• [Try it]
Pull every line of the entries that has the word "actions".

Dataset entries
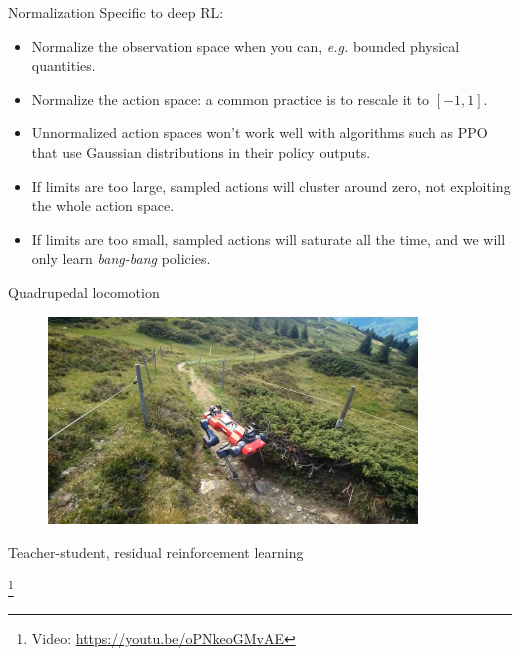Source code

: \documentclass[11pt, aspectratio=169]{beamer}
\newcommand\blfootnote[1]{%
  \begingroup
  \renewcommand\thefootnote{}%
  \footnote{#1}%
  \addtocounter{footnote}{-1}%
  \endgroup
}
\begin{document}
\begin{frame}{Normalization}
    Specific to deep RL:
    \begin{itemize}
        \item Normalize the observation space when you can, \emph{e.g.} bounded physical quantities.
        \item Normalize the action space: a common practice is to rescale it to $[-1, 1]$.
        \item Unnormalized action spaces won't work well with algorithms such as PPO that use Gaussian distributions in their policy outputs.
        \item If limits are too large, sampled actions will cluster around zero, not exploiting the whole action space.
        \item If limits are too small, sampled actions will saturate all the time, and we will only learn \emph{bang-bang} policies.
    \end{itemize}
\end{frame}

\begin{frame}{Quadrupedal locomotion~\cite{lee2020}}
    \vspace{1.5em}
    \begin{figure}
        \includegraphics[height=5.5cm]{figures/hike-with-anymal.jpg}
    \end{figure}
    \begin{center}
        Teacher-student, residual reinforcement learning
    \end{center}
    \blfootnote{
        Video: \url{https://youtu.be/oPNkeoGMvAE}
    }
\end{frame}
\end{document}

• [Solution]
        \item If limits are too large, sampled actions will cluster around zero, not exploiting the whole action space.
        \item If limits are too small, sampled actions will saturate all the time, and we will only learn \emph{bang-bang} policies.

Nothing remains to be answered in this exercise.